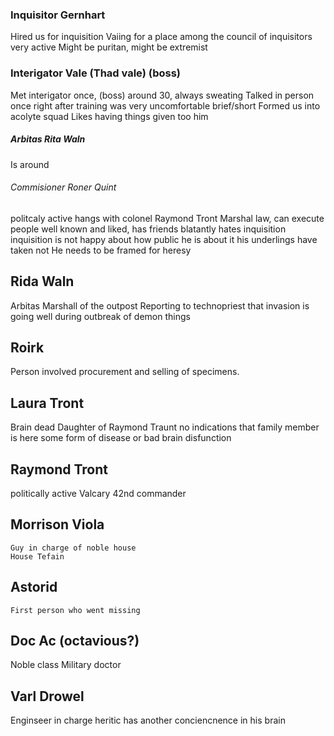 ### Inquisitor Gernhart
Hired us for inquisition
Vaiing for a place among the council of inquisitors
    very active
Might be puritan, might be extremist

### Interigator Vale (Thad vale) (boss)
Met interigator once, (boss)
    around 30, always sweating
Talked in person once right after training
    was very uncomfortable
    brief/short
Formed us into acolyte squad
Likes having things given too him

##### Arbitas Rita Waln
Is around

###### Commisioner Roner Quint
politcaly active
hangs with colonel Raymond Tront
Marshal law, can execute people
well known and liked, has friends
blatantly hates inquisition
inquisition is not happy about how public he is about it
his underlings have taken not
    He needs to be framed for heresy

## Rida Waln
Arbitas Marshall of the outpost
Reporting to technopriest that invasion is going well
during outbreak of demon things

## Roirk
Person involved procurement and selling of specimens.

## Laura Tront
Brain dead
Daughter of Raymond Traunt
no indications that family member is here
some form of disease or bad brain disfunction

## Raymond Tront
politically active
Valcary 42nd commander


## Morrison Viola
    Guy in charge of noble house
    House Tefain

## Astorid 
    First person who went missing

## Doc Ac (octavious?)
Noble class
Military doctor

## Varl Drowel
Enginseer in charge
heritic
has another conciencnence in his brain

=-=-=

WORK ITEM: Print precisely the lines from the one with "House Tefain" through the end of the data above, adding nothing.

RESPONSE TO THE EXERCISE:
    House Tefain

## Astorid 
    First person who went missing

## Doc Ac (octavious?)
Noble class
Military doctor

## Varl Drowel
Enginseer in charge
heritic
has another conciencnence in his brain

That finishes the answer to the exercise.